The Hill 18/12/2021 Caroline Vakil
Vice President Harris speaks at a signing ceremony for the Infrastructure Investment and Jobs Act on the South Lawn of the White House on Monday, November 15, 2021. © Greg Nash Vice President Harris speaks at a signing ceremony for the Infrastructure Investment and Jobs Act on the South Lawn of the White House on Monday, November 15, 2021.

Vice President Harris said in an interview with the Los Angeles Times on Friday that the Biden administration "didn't see omicron coming," referring to a coronavirus variant that has rapidly made its way across the U.S.

The omicron variant, first officially detected last month in South Africa, has hit multiple states, including New York, California, Florida and Texas.
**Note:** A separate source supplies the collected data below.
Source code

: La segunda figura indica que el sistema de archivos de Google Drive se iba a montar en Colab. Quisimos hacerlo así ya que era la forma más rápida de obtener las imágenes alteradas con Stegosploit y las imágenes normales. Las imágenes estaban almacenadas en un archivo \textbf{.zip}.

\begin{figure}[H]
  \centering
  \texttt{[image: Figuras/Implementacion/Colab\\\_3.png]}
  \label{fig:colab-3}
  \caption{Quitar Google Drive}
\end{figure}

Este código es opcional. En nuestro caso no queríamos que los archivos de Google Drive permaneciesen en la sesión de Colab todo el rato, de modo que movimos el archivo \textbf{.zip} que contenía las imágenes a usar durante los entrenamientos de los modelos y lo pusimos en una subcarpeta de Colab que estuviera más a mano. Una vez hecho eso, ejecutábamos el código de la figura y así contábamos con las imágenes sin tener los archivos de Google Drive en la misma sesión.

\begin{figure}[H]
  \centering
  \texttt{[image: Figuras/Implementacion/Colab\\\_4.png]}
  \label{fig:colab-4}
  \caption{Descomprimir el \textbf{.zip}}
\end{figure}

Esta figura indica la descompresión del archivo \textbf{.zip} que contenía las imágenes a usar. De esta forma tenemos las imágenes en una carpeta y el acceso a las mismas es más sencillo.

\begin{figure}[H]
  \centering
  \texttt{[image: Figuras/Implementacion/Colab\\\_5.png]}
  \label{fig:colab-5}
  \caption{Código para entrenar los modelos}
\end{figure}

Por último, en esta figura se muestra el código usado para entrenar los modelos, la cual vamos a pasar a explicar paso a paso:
Although Pfizer has reported that its booster appears to shore up protection against the new variant, some research appears to also suggest it infects humans faster than previous strains.

"We didn't see Delta coming. I think most scientists did not - upon whose advice and direction we have relied - didn't see Delta coming," Harris said. "We didn't see Omicron coming. And that's the nature of what this, this awful virus has been, which as it turns out, has mutations and variants."

Harris's comments come as the United States has seen an uptick of COVID-19 cases, including more than 156,000 reported on Thursday and more than 143,000 the day prior. The last peak in the fall amid the delta wave included daily numbers close to 200,000.

Professional sports teams have postponed games, some schools have transitioned into remote learning and city officials are considering readopting COVID-19 protocols, such as mask mandates.

According to data from the Centers for Disease Control and Prevention, 77 percent of Americans aged 5 years and older have been at least partially vaccinated and 65 percent are fully vaccinated. About 31 percent of Americans aged 18 years and older have received their booster.

Harris, however, defended the Biden administration's response to COVID-19 amid concerns from health officials who worried that the president may have claimed victory against the virus too soon, telling the newspaper "we have not been victorious over it."

"I don't think that in any regard anyone can claim victory when, you know, there are 800,000 people who are dead because of this virus," she told The Times.